_How to complete this task_. Would you copy each line of the records that includes the word "constructor"?

[Opening Data extract section]

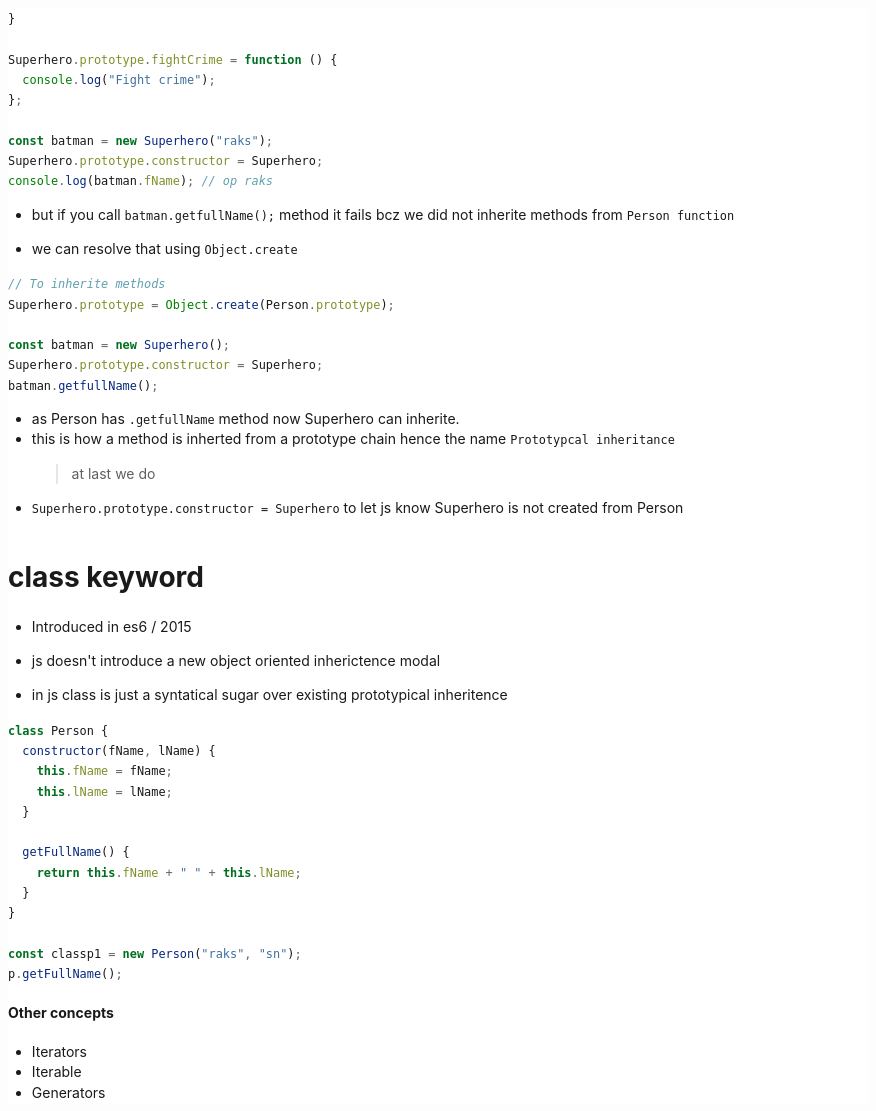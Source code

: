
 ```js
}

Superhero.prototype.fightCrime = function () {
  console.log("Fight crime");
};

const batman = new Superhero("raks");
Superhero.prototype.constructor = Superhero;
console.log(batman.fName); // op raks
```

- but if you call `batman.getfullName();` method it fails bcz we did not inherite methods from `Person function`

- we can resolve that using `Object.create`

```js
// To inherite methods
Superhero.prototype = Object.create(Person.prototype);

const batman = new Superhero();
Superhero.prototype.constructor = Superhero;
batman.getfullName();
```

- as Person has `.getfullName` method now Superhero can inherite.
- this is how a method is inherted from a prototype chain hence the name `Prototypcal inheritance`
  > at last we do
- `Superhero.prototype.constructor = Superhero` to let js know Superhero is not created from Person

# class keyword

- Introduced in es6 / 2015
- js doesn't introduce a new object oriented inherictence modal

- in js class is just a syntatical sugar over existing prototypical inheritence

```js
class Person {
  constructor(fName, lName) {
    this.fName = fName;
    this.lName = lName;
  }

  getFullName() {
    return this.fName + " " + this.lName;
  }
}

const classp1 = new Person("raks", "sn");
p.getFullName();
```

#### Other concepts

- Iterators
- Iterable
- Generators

[Closing Data extract section]
[Opening Data extract section]

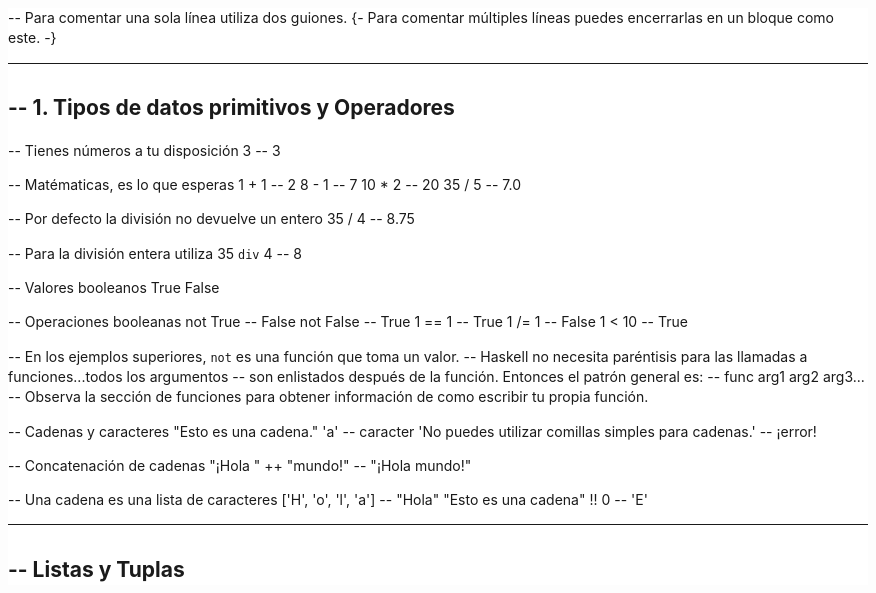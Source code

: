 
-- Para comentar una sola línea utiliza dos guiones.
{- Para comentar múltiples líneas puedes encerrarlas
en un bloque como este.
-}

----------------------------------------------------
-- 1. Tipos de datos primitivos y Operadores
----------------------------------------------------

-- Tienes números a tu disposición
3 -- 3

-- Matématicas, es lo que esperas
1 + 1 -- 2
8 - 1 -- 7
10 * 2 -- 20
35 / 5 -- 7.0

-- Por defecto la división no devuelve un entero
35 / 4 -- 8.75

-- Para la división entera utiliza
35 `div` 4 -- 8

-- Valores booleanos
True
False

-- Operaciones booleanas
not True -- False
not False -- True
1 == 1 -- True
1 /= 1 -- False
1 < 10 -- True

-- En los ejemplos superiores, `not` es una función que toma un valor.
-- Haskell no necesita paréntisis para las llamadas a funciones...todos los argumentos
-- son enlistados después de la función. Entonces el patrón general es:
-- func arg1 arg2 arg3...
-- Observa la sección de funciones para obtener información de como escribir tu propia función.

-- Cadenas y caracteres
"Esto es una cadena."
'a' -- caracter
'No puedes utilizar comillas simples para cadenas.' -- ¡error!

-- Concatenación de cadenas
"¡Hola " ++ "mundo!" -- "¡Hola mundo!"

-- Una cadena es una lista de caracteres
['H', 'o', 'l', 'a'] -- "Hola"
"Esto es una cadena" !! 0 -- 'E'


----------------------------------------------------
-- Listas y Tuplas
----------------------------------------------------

[Closing Data extract section]

_Your solution_.
Superhero.prototype.constructor = Superhero;
Superhero.prototype.constructor = Superhero;
- `Superhero.prototype.constructor = Superhero` to let js know Superhero is not created from Person
  constructor(fName, lName) {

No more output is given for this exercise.